Stan Language Bits for `reduce_sum`


We are very much converging on the reduce_sum design. One bit to align on are the admissible Stan types which can be passed into the function.

I summarised the current proposal on the wiki.

At the moment the design enforces that the big container over which we do slicing is an array. The array may contain any Stan type. However, what we do not allow for are vector, row_vector or matrix types as the outer container for consistency reason with the rest of the Stan language functions/type system.

However, it could be useful to consider if we want to allow for vector and row_vector in the first argument. These could potentially be very useful for brms and rstanarm. So I would encourage people to have a look and give share their thoughts.

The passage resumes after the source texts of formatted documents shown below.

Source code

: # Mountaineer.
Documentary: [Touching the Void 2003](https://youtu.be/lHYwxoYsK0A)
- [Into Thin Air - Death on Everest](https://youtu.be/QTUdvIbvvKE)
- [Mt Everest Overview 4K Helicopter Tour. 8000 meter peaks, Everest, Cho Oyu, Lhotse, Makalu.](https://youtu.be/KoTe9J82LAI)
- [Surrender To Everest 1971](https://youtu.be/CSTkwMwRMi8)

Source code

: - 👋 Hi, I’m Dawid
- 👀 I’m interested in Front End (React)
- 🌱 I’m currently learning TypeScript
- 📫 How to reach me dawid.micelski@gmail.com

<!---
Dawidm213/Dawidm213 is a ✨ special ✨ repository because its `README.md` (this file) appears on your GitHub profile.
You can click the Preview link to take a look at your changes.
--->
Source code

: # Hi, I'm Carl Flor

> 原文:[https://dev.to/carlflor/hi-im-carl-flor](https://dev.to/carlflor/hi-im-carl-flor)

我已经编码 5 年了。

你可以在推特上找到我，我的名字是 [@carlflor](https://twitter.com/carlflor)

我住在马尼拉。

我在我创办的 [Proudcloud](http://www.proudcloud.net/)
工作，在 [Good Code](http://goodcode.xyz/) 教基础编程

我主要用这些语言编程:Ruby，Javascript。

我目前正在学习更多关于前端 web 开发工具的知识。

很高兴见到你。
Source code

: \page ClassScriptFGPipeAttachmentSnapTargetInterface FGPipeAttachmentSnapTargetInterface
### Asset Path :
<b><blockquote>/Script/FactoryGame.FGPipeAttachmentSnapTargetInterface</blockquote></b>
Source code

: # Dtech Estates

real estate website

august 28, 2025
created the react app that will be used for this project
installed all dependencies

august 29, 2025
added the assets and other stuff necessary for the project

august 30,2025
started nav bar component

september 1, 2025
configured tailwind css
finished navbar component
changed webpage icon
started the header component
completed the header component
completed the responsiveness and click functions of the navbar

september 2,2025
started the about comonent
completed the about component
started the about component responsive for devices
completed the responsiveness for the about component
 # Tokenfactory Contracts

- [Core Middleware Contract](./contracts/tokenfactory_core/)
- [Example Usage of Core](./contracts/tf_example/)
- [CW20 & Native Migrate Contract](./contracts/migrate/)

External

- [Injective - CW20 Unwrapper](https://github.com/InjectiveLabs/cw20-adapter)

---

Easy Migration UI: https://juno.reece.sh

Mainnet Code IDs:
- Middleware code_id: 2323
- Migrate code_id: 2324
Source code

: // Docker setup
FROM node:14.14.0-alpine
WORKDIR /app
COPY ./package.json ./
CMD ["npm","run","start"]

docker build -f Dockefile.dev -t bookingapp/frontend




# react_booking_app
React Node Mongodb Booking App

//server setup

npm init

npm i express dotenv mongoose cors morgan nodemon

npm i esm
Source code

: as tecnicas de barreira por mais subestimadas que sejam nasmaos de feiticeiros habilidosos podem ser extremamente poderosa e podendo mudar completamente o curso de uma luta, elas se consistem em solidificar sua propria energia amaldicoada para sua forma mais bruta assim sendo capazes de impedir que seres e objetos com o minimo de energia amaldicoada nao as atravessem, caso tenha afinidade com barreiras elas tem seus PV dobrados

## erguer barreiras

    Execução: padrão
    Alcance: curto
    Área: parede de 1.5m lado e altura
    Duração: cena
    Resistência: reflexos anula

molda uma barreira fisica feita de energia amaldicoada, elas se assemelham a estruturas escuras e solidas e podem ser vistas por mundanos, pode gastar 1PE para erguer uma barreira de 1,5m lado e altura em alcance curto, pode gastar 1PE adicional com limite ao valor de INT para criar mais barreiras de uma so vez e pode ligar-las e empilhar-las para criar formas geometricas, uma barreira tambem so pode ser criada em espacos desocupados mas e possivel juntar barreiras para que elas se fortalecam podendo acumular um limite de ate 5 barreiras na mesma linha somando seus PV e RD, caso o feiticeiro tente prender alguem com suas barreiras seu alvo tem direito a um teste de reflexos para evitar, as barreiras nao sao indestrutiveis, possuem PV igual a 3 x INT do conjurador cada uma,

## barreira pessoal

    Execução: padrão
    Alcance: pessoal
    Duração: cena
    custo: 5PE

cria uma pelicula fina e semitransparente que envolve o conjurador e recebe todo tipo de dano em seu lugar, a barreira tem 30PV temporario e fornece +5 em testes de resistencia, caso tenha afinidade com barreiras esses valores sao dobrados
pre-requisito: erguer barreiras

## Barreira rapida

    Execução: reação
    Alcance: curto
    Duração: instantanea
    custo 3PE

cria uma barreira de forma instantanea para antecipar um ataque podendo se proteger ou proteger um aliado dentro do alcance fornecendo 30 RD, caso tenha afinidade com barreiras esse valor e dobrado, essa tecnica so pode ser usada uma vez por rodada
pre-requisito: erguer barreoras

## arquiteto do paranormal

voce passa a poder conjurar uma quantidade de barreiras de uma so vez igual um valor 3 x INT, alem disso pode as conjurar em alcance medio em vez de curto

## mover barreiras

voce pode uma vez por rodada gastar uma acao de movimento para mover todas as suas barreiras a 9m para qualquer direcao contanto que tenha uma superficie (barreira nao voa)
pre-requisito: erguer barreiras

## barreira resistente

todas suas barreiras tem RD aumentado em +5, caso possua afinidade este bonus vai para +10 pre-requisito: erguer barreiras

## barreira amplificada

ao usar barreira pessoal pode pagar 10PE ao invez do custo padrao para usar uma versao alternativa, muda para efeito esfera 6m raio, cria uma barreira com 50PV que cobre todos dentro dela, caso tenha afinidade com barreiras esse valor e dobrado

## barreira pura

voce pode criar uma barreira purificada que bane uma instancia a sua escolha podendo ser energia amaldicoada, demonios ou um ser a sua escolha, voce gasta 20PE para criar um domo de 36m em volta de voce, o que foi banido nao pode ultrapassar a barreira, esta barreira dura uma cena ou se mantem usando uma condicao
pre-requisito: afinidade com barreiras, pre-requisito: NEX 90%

Tagging @bbbales2, @stevebronder, @Bob_Carpenter, @bgoodri, @paul.buerkner, @syclik


One more note: For the sake of efficiency it will be best to slice over the largest thing which carry var if it does make sense to slice over these. The thing we slice over gets roughly doubled in memory while the shared arguments get copied as many times as we evaluate the user reducer with the current design.


I got rid of the things in the things to do cause they were outdated by all the recent changes.

I want a stanc3 prototype more. If we have one, we don’t even need to worry about getting reduce_sum into math before we get to try fancier models, and that’ll tell us a lot about what things we can do.

Getting alignment on the signatures would be helpful I think. In particular, I really hope we can make @paul.buerkner and @bgoodri happy so that this stuff is heading into brms and rstanarm, which would be a big thing!

Sounds great. The C++ bits you need to write are very easy, but tedious to do “at scale”.

Maybe @rok_cesnovar has some time after the release? I am totally blank on the parser stuff at the moment. Or someone else? @nhuurre? @stevebronder ?

I will look at it again. I looked at it before and it seemed really promising and then it changed and I haven’t had time to go through the details of that.

But I would say that most brms and rstanarm users are well-served by using their 2 or 4 cores to parallelize over chains. So, you all should just come up with whatever you think is the best design and Paul and I can probably hook into it.

Sure… but the latest MacBooks have already 8 cores and some users may prefer to run 2 chains with 2 cores each in order to double the speed of the modelling progress. Doubling the speed with 2 cores will likely be an easy thing to do.

I would be very much for this. Lets just get the release over with so I can ask users for some performance testing of our recent OpenCL developments and then I am game for this.

I have a pileup of code reviews rn in math, it it just adding the signature for parallel_reduce? I can just slam up a branch of the compiler for that I think


It’s open season! Have at it!

@wds15 on a slightly different topic, I started today trying to parameter-pack up the ODE solvers as well like you suggested.

The current proposal generally looks good to me!

In brms, I will have to work with vectors in a lot of places due to the linear algebra stuff that is happening to keep things efficient. Especially the greatest var type argument (some linear predictor depending on parameters I would guess in most cases), would very likely be a vector.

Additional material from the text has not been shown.